*Data for this exercise:*
--------------------------------------------------

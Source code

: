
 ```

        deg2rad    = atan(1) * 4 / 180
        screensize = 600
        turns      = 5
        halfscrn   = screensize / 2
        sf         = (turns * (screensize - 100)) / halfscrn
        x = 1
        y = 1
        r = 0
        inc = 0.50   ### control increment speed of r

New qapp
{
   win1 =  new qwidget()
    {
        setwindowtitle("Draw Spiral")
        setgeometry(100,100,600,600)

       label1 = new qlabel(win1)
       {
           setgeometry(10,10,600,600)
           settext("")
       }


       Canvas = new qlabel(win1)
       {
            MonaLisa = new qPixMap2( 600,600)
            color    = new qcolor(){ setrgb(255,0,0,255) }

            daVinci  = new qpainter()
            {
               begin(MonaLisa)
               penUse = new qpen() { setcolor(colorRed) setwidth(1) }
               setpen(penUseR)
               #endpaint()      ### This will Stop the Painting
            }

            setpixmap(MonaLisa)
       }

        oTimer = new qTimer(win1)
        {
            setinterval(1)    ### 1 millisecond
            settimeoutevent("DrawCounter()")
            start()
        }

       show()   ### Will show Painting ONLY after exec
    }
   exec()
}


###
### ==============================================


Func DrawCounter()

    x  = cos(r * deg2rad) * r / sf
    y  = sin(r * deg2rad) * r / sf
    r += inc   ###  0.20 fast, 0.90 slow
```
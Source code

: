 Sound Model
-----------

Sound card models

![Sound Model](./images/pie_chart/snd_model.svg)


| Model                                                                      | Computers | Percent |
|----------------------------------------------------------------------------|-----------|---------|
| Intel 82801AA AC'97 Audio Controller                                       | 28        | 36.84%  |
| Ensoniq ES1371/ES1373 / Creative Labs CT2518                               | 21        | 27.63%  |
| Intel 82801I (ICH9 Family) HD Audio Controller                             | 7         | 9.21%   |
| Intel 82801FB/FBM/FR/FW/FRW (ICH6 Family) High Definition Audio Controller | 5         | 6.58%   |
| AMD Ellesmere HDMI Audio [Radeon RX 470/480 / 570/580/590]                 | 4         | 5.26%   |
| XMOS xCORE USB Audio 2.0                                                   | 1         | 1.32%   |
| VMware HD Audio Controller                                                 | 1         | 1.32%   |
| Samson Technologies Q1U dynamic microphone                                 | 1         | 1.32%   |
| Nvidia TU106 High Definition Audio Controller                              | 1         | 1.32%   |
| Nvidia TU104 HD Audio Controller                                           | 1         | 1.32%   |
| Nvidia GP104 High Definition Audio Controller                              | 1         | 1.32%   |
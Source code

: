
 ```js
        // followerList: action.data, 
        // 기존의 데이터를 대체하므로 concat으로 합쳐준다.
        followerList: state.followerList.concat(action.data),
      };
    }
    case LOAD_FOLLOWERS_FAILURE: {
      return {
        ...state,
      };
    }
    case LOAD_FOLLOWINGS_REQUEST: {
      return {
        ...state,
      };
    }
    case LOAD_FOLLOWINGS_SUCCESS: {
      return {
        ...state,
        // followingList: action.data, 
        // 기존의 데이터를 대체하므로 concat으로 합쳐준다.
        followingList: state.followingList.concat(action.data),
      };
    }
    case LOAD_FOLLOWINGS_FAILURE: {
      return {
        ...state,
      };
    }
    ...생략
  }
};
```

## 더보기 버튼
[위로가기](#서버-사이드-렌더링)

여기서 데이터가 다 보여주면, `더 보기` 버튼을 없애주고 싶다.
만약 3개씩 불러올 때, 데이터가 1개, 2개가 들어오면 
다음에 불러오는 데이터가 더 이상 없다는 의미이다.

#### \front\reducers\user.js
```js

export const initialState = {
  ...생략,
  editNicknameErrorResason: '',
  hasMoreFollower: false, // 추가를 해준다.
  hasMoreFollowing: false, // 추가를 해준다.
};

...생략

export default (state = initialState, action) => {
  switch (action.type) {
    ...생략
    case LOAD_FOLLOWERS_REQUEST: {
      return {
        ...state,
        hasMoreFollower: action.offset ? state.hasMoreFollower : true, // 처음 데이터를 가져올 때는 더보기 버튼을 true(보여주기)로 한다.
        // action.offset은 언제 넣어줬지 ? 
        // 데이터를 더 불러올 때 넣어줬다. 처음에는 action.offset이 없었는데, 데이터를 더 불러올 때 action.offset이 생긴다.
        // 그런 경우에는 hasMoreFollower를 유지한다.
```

--------------------------------------------------

*Problem:* With nothing added or dropped, write out every entry.

*Answer box:*
Source code

:
 ```

        deg2rad    = atan(1) * 4 / 180
        screensize = 600
        turns      = 5
        halfscrn   = screensize / 2
        sf         = (turns * (screensize - 100)) / halfscrn
        x = 1
        y = 1
        r = 0
        inc = 0.50   ### control increment speed of r

New qapp
{
   win1 =  new qwidget()
    {
        setwindowtitle("Draw Spiral")
        setgeometry(100,100,600,600)

       label1 = new qlabel(win1)
       {
           setgeometry(10,10,600,600)
           settext("")
       }


       Canvas = new qlabel(win1)
       {
            MonaLisa = new qPixMap2( 600,600)
            color    = new qcolor(){ setrgb(255,0,0,255) }

            daVinci  = new qpainter()
            {
               begin(MonaLisa)
               penUse = new qpen() { setcolor(colorRed) setwidth(1) }
               setpen(penUseR)
               #endpaint()      ### This will Stop the Painting
            }

            setpixmap(MonaLisa)
       }

        oTimer = new qTimer(win1)
        {
            setinterval(1)    ### 1 millisecond
            settimeoutevent("DrawCounter()")
            start()
        }

       show()   ### Will show Painting ONLY after exec
    }
   exec()
}


###
### ==============================================


Func DrawCounter()

    x  = cos(r * deg2rad) * r / sf
    y  = sin(r * deg2rad) * r / sf
    r += inc   ###  0.20 fast, 0.90 slow
```
Source code

: Sound Model
-----------

Sound card models

![Sound Model](./images/pie_chart/snd_model.svg)


| Model                                                                      | Computers | Percent |
|----------------------------------------------------------------------------|-----------|---------|
| Intel 82801AA AC'97 Audio Controller                                       | 28        | 36.84%  |
| Ensoniq ES1371/ES1373 / Creative Labs CT2518                               | 21        | 27.63%  |
| Intel 82801I (ICH9 Family) HD Audio Controller                             | 7         | 9.21%   |
| Intel 82801FB/FBM/FR/FW/FRW (ICH6 Family) High Definition Audio Controller | 5         | 6.58%   |
| AMD Ellesmere HDMI Audio [Radeon RX 470/480 / 570/580/590]                 | 4         | 5.26%   |
| XMOS xCORE USB Audio 2.0                                                   | 1         | 1.32%   |
| VMware HD Audio Controller                                                 | 1         | 1.32%   |
| Samson Technologies Q1U dynamic microphone                                 | 1         | 1.32%   |
| Nvidia TU106 High Definition Audio Controller                              | 1         | 1.32%   |
| Nvidia TU104 HD Audio Controller                                           | 1         | 1.32%   |
| Nvidia GP104 High Definition Audio Controller                              | 1         | 1.32%   |
Source code

:
 ```js
        // followerList: action.data, 
        // 기존의 데이터를 대체하므로 concat으로 합쳐준다.
        followerList: state.followerList.concat(action.data),
      };
    }
    case LOAD_FOLLOWERS_FAILURE: {
      return {
        ...state,
      };
    }
    case LOAD_FOLLOWINGS_REQUEST: {
      return {
        ...state,
      };
    }
    case LOAD_FOLLOWINGS_SUCCESS: {
      return {
        ...state,
        // followingList: action.data, 
        // 기존의 데이터를 대체하므로 concat으로 합쳐준다.
        followingList: state.followingList.concat(action.data),
      };
    }
    case LOAD_FOLLOWINGS_FAILURE: {
      return {
        ...state,
      };
    }
    ...생략
  }
};
```

## 더보기 버튼
[위로가기](#서버-사이드-렌더링)

여기서 데이터가 다 보여주면, `더 보기` 버튼을 없애주고 싶다.
만약 3개씩 불러올 때, 데이터가 1개, 2개가 들어오면 
다음에 불러오는 데이터가 더 이상 없다는 의미이다.

#### \front\reducers\user.js
```js

export const initialState = {
  ...생략,
  editNicknameErrorResason: '',
  hasMoreFollower: false, // 추가를 해준다.
  hasMoreFollowing: false, // 추가를 해준다.
};

...생략

export default (state = initialState, action) => {
  switch (action.type) {
    ...생략
    case LOAD_FOLLOWERS_REQUEST: {
      return {
        ...state,
        hasMoreFollower: action.offset ? state.hasMoreFollower : true, // 처음 데이터를 가져올 때는 더보기 버튼을 true(보여주기)로 한다.
        // action.offset은 언제 넣어줬지 ? 
        // 데이터를 더 불러올 때 넣어줬다. 처음에는 action.offset이 없었는데, 데이터를 더 불러올 때 action.offset이 생긴다.
        // 그런 경우에는 hasMoreFollower를 유지한다.
```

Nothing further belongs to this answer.